Assigned task>
The response must be made up of the lines in the entries below that contain "system".
Top of Provided entries
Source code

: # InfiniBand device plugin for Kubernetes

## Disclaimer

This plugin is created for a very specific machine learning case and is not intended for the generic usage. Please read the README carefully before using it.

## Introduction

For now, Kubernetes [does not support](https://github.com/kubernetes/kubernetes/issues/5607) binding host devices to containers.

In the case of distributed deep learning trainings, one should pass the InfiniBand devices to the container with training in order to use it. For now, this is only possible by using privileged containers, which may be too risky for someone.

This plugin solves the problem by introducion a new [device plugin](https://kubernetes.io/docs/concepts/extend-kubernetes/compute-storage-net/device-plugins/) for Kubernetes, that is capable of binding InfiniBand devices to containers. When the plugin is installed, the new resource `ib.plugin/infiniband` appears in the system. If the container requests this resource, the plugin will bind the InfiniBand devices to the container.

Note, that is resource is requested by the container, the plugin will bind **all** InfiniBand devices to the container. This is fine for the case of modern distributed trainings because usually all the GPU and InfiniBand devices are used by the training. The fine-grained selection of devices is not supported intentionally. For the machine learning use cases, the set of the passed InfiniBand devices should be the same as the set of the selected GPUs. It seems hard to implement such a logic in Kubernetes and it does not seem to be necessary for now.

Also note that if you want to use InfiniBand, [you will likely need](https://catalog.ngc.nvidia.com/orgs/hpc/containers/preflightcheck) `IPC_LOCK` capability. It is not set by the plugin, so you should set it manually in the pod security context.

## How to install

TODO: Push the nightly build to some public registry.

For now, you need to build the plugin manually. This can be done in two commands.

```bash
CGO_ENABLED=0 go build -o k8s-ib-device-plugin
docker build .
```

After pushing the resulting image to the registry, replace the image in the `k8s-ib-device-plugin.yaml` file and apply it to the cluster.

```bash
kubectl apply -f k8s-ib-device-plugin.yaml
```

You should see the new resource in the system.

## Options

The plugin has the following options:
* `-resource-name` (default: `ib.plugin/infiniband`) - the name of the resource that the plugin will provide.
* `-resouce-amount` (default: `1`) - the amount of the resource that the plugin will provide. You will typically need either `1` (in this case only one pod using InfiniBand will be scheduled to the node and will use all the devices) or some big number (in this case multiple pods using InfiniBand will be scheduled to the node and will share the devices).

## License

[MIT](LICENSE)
Bottom of Provided entries
Top of Provided entries
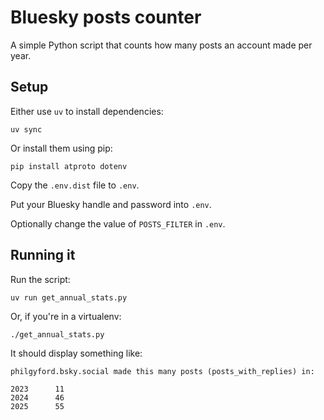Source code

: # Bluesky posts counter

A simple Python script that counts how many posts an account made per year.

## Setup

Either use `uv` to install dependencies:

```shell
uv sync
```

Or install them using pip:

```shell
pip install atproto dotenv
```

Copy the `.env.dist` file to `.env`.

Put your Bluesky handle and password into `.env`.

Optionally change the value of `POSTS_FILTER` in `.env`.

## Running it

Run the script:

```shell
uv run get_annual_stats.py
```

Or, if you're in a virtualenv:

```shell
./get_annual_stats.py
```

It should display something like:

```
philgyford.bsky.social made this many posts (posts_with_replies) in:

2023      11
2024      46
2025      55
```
Bottom of Provided entries
Top of Provided entries
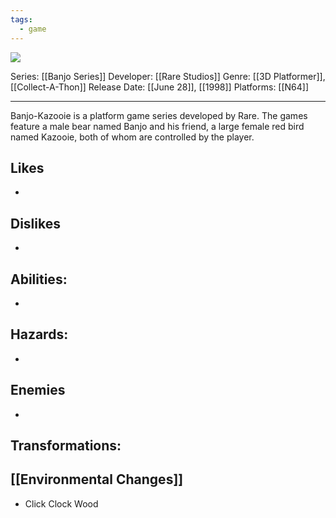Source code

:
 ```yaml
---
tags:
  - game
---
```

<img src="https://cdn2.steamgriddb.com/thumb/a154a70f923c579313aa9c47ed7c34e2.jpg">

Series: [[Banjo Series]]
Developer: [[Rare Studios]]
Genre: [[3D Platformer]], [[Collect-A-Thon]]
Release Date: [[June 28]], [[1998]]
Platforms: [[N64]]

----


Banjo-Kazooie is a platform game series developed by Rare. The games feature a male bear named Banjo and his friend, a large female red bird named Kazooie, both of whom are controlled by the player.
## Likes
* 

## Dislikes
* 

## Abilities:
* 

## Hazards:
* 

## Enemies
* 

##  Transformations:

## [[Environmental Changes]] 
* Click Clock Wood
Bottom of Provided entries
Answer section>
This plugin solves the problem by introducion a new [device plugin](https://kubernetes.io/docs/concepts/extend-kubernetes/compute-storage-net/device-plugins/) for Kubernetes, that is capable of binding InfiniBand devices to containers. When the plugin is installed, the new resource `ib.plugin/infiniband` appears in the system. If the container requests this resource, the plugin will bind the InfiniBand devices to the container.
You should see the new resource in the system.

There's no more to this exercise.